◆ **WORK ORDER**:
Check every line of the data below for the string "Commit", and copy the ones that hold it.

%%

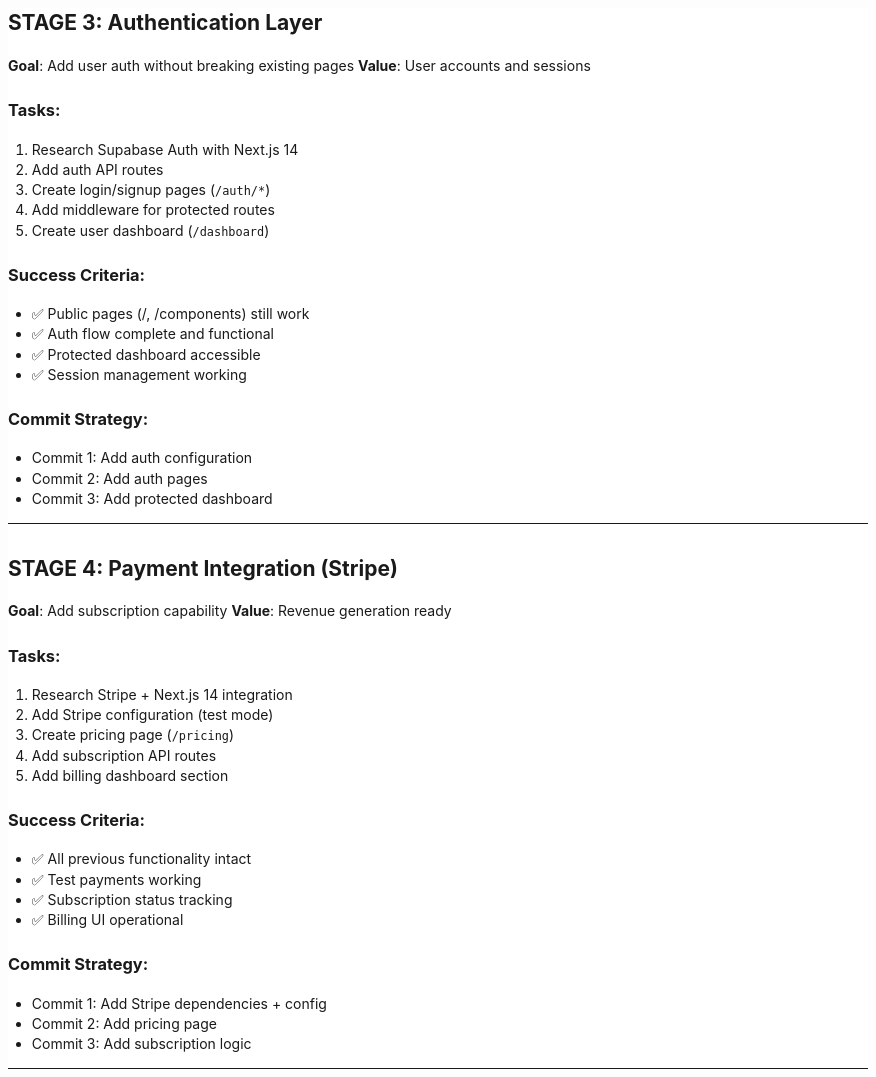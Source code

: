
## STAGE 3: Authentication Layer
**Goal**: Add user auth without breaking existing pages
**Value**: User accounts and sessions

### Tasks:
1. Research Supabase Auth with Next.js 14
2. Add auth API routes
3. Create login/signup pages (`/auth/*`)
4. Add middleware for protected routes
5. Create user dashboard (`/dashboard`)

### Success Criteria:
- ✅ Public pages (/, /components) still work
- ✅ Auth flow complete and functional
- ✅ Protected dashboard accessible
- ✅ Session management working

### Commit Strategy:
- Commit 1: Add auth configuration
- Commit 2: Add auth pages
- Commit 3: Add protected dashboard

---

## STAGE 4: Payment Integration (Stripe)
**Goal**: Add subscription capability
**Value**: Revenue generation ready

### Tasks:
1. Research Stripe + Next.js 14 integration
2. Add Stripe configuration (test mode)
3. Create pricing page (`/pricing`)
4. Add subscription API routes
5. Add billing dashboard section

### Success Criteria:
- ✅ All previous functionality intact
- ✅ Test payments working
- ✅ Subscription status tracking
- ✅ Billing UI operational

### Commit Strategy:
- Commit 1: Add Stripe dependencies + config
- Commit 2: Add pricing page
- Commit 3: Add subscription logic

---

%%

◆ **ANSWER TO THE PROBLEM**:
### Commit Strategy:
- Commit 1: Add auth configuration
- Commit 2: Add auth pages
- Commit 3: Add protected dashboard
### Commit Strategy:
- Commit 1: Add Stripe dependencies + config
- Commit 2: Add pricing page
- Commit 3: Add subscription logic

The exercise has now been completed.